The Leech Woman is a sci-fi/horror B-movie that manages to be just a little better than you might expect. It was made by Universal in 1960 and gave Coleen Gray one of her few starring roles, and also one of her more interesting roles.
Dr Paul Talbot (Phillip Terry) is a scientist. He’s not the world’s greatest scientist but he is ambitious, and he’s not held back by any moral scruples. He’s particularly interested in older women - because older women would like to be young again and they would be prepared to pay a great deal of money for anything that could achieve that objective. Dr Talbot happens to be married to June, a woman somewhat older than himself. He doesn’t love her. He doesn’t even like her. But she is a convenient guinea pig and since she’s crazy about him it isn’t difficult to persuade her to play that role. June Talbot (Coleen Gray) would desperately like to be young again but she doesn’t expect her husband’s researches to come to anything. In the meantime, faced with a husband who clearly despises her, she takes solace from the bottle. She takes a lot of solace from the bottle.

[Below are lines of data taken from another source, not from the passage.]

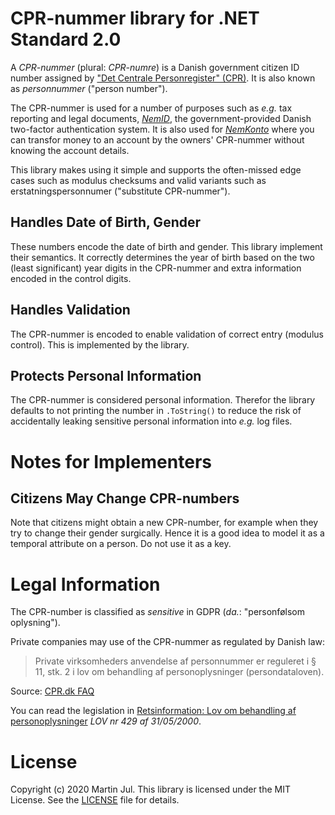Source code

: # CPR-nummer library for .NET Standard 2.0

A _CPR-nummer_ (plural: _CPR-numre_) is a Danish government citizen ID number assigned by ["Det Centrale Personregister" (CPR)](https://cpr.dk/). It is also known as _personnummer_ ("person number").

The CPR-nummer is used for a number of purposes such as _e.g._ tax reporting and legal documents, _[NemID](https://www.nemid.nu/)_, the government-provided Danish two-factor authentication system.
It is also used for _[NemKonto](https://www.nemkonto.dk)_ where you can transfor money to an account by the owners' CPR-nummer without knowing the account details.

This library makes using it simple and supports the often-missed edge cases such as modulus checksums and valid variants such as erstatningspersonnumer ("substitute CPR-nummer").

## Handles Date of Birth, Gender 
These numbers encode the date of birth and gender. This library implement their semantics. It correctly determines the year of birth based on the two (least significant) year digits in the CPR-nummer and extra information encoded in the control digits.

## Handles Validation
The CPR-nummer is encoded to enable validation of correct entry (modulus control). This is implemented by the library.

## Protects Personal Information
The CPR-nummer is considered personal information. Therefor the library defaults to not printing the number in `.ToString()` to reduce the risk of accidentally leaking sensitive personal information into _e.g._ log files.

# Notes for Implementers
## Citizens May Change CPR-numbers 
Note that citizens might obtain a new CPR-number, for example when they try to change their gender surgically. Hence it is a good idea to model it as a temporal attribute on a person. Do not use it as a key.


# Legal Information

The CPR-number is classified as _sensitive_ in GDPR (_da._: "personfølsom oplysning").

Private companies may use of the CPR-nummer as regulated by 
Danish law:

> Private virksomheders anvendelse af personnummer er reguleret i § 11, stk. 2 i lov om behandling af personoplysninger (persondataloven).

Source: [CPR.dk FAQ](https://cpr.dk/spoergsmaal-og-svar/personnummer/)

You can read the legislation in [Retsinformation: Lov om behandling af personoplysninger](https://www.retsinformation.dk/Forms/R0710.aspx?id=828) _LOV nr 429 af 31/05/2000_.



# License
Copyright (c) 2020 Martin Jul.
This library is licensed under the MIT License. See the [LICENSE](LICENSE) file for details.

Then a very old African woman arrives at Dr Talbot’s office. She proves to be very very old indeed. In fact she’s over 150 years old, a fact verified to Dr Talbot (how he verifies this fact is one of a number of holes in the plot).
This woman, Malla, not only claims that her tribe has the secret to longevity - she also claims they possess the secret to restoring youth. No surprisingly Dr Talbot is soon making plans to go to Africa to find Mala’s tribe and to get hold of this secret which he expects will make him a very rich man. He has to patch things up with June because he’ll need her as a guinea pig. They engage an experienced guide, Bertram Garvay (John Van Dreelen), and set off into the heart of Africa. Well of course it’s actually a sound stage with some stock footage not very adroitly added to give it the vague appearance of Africa.
They find Mala’s tribe, and Malla as well. And yes, the tribe really does possess the means of restoring youth. Unfortunately there are complications. Not very pleasant complications.
That’s the first half of the film. The second half brings June back to the United States and with her youth restored. Only there are more complications. Even more unpleasant ones. Maybe the secret of eternal youth is one of those things that should remain a secret.
You expect a movie like this to have a villain. This one has a multiplicity of villains. In fact every major character is, to a certain extent, a villain. These are not very nice people. They’re people who would slit your throat to get what they want from life. Villains tend to offer fine opportunities for entertaining acting pyrotechnics and the cast in this movie make the most of those opportunities. Phillip Terry gives a marvellously over-the-top performance as the appalling Dr Talbot, a real swine of the first water. John Van Dreelen as the safari guide Garvay is just as vicious. Grant Williams as the weak-willed lawyer Neil Foster is not exactly a moral paragon either. And Malla, whether young or old, is pretty much a monster as well. Even Neil’s girlfriend Sally (Gloria Talbott), the one major character who isn’t totally reprehensible, is a rather spiky and insanely jealous character.
June Talbot is as evil as any of them but the role does give Coleen Gray a terrific opportunity to show her talents as an actress. She has to play June as ageing and bitter, and also as young and glamorous and deadly. She also has to play the role mostly in very unglamorous and at times quite heavy makeup. June is evil, but she’s evil in more complex ways than the other characters and Gray really is quite impressive.
Edward Dein had a fairly limited career as a director but that career does include the truly bizarre but fascinating Shack Out On 101 (1955), which demonstrates his affinity for outré subject matter. He keeps the pacing pleasingly taut and overall he handles proceedings fairly well.
The plot twists are unlikely to cause any great surprises but that’s not necessarily a major flaw in a horror movie.
If the movie has a theme it is this - if someone suddenly has the opportunity to gain what they most ardently desire just how high a price will they be prepared to pay for it? Or perhaps it would be more accurate to say, just how high a price will they be prepared to make others pay to allow them to gain it? In this movie the answer is that no price is too high. These people may be monstrous but they’re monstrous in entertaining ways and the lack of a sympathetic hero character really isn’t a major problem.
This movie is among the five that comprise Universal’s bargain-priced Classic Sci-Fi Ultimate Collection: Volume 2. The anamorphic transfer looks terrific.
The Leech Woman is a fairly well-executed B-movie that might not deliver too many genuine scares but it does have its creepy moments, and the ruthlessness of the characters can be rather frightening. Coleen Gray’s performance is a highlight, along with Philip Terry’s scenery-chewing villainy.
Thoroughly enjoyable. Highly recommended.